Raise your Aqua Net if you saw Rock of Ages this weekend? (Girls of the eighties, you know you still have a can stashed in the back of your bathroom cabinet in case Twisted Sister hair ever comes back in style. Am I right? Is it just me??)
Anyway, I saw it. I loved it. Every big-haired-fashion-disaster-head-banging part of it. Julianne Hough—I was impressed. Diego what’s-his-name—my new (and totally inappropriate ‘cause he’s only 21) crush. And Tom Cruise—he had me believing he was Axl Rose incarnate. (For the record, I was not happy when I heard he would play Stacee Jaxx in the movie. Good thing the producers never asked for my opinion. The guy was great). Even Alec Baldwin did a good job. And Russell Brand—what would I give for this guy to meet me for coffee one afternoon? His comedic timing is awesome, and I love his voice. His speaking voice. Just hearing him say the word, “hi” makes me laugh. I have a feeling he’s kinda weird in real life, but I could overlook it for an hour if he would just sip a latte across from me and rattle off a few jokes. Alas, I don’t think it’s gonna happen. I’ve sent at least 237 letters, and he won’t answer any of ‘em.
So this movie rocked. Now, just in case you’re thinking about taking the kiddos: not everything was appropriate. The stripper poles, I could’ve done without. The make-out scene on the pool table, I could’ve skipped. Besides, everyone knows that making out on a pool table is totally awkward. Not to mention uncomfortable. And metal poles? Please. They are IMPOSSIBLE to climb up in six-inch heels.
Wait. Did I just type that out loud?
This movie took me right back to high school. Now, I never hung out in a bar or played in a band, but I did have big hair. Which is a minor understatement. Kinda like saying Mount Rushmore is a big hill. My hair was HUGE. And curly. And immovable. And my bangs stuck up in front like a single angel wing growing out of my forehead. And the back of my hair? Who knows? I never bothered to look at that, because who ever saw me from behind, anyway?
My photos from back then are just lovely. And you will never see them. Unless my sisters decide to share one with you. Which will be so sad if that happens, because I’ve heard jail is a really bad place. But I’m pretty sure it’s where you go when you murder your sisters and stuff.
Anyway, there were a few problems with the movie that need to be addressed. So just in case anyone is thinking about making a sequel, I’ll cover them now to save the movie-guys a phone call to me later.
1. I did not think Julianne Hough’s hair was big enough.
2. I did not think her shorts were long enough.
3. I did not think her shirts were baggy enough.
4. I did not think her make-up was tacky enough.
5. I did not think her voice was off-key enough.
6. I did not think her face was ugly enough.

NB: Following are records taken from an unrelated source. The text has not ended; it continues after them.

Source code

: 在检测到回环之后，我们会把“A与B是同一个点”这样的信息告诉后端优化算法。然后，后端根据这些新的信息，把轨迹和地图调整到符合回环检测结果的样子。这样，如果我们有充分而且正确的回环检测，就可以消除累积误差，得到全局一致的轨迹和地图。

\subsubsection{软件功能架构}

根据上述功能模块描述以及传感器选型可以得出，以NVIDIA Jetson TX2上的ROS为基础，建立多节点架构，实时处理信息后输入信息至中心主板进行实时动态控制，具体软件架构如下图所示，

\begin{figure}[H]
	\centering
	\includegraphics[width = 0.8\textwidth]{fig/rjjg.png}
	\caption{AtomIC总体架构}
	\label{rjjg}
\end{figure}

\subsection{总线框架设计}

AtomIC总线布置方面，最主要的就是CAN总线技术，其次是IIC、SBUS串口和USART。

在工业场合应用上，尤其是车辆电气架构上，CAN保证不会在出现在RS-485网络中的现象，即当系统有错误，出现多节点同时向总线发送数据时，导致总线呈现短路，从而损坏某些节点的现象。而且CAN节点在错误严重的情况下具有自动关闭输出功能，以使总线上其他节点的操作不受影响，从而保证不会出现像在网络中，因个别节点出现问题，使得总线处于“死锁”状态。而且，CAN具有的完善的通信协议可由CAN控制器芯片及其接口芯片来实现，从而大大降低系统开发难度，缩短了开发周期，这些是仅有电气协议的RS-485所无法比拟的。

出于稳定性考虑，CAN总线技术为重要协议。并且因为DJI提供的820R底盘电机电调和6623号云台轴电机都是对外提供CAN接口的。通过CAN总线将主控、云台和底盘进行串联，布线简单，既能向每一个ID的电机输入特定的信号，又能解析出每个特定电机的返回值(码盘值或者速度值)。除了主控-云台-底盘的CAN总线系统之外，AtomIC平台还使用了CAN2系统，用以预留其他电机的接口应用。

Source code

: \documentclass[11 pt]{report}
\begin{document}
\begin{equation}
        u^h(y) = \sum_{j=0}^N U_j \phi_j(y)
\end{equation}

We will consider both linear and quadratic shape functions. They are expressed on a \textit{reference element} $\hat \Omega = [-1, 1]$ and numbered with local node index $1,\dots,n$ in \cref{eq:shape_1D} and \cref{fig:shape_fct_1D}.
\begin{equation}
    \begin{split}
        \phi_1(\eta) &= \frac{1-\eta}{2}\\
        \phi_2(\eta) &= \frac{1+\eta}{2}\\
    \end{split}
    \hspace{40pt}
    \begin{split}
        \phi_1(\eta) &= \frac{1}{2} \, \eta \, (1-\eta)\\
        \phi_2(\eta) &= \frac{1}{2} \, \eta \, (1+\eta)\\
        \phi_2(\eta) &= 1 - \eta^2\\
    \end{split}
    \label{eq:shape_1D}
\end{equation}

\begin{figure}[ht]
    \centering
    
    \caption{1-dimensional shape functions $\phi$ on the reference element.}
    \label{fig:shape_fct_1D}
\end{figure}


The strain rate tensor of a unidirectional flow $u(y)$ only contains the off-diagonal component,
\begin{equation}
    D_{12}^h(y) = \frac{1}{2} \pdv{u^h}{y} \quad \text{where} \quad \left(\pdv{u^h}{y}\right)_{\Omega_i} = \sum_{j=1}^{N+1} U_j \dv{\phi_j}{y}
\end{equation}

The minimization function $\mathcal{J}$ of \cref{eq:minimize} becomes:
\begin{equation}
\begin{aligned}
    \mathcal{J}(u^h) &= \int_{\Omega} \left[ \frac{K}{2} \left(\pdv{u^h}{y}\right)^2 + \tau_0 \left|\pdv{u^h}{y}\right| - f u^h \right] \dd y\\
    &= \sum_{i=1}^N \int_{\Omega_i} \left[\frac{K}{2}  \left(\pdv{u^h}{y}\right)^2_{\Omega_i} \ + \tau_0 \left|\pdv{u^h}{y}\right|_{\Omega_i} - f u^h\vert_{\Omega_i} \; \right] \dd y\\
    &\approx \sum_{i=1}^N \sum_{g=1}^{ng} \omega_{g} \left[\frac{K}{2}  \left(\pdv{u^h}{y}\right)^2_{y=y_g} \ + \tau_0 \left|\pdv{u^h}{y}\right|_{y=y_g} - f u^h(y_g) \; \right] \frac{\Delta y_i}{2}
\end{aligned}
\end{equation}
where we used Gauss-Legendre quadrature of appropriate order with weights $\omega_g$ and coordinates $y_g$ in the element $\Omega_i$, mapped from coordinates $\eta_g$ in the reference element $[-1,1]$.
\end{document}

So basically, my problems were all with her. But come on, how is it fair that one person should be this pretty and beautiful and perfect? The whole thing was nauseating. And I dunno…maybe there’s a slight chance I might’ve been a little jealous.
But other than Ms. Hough’s perfect perfectness, the rest of the movie was great. I’ll definitely see it again. And maybe even again. Because really, is there anything better than eighties music? Or eighties style? If there is, I’ve never heard of it.
Anyway, gotta run. I’ve got a pair of parachute pants and a Def Leppard /Journey/ REO Speedwagon mix tape calling my name.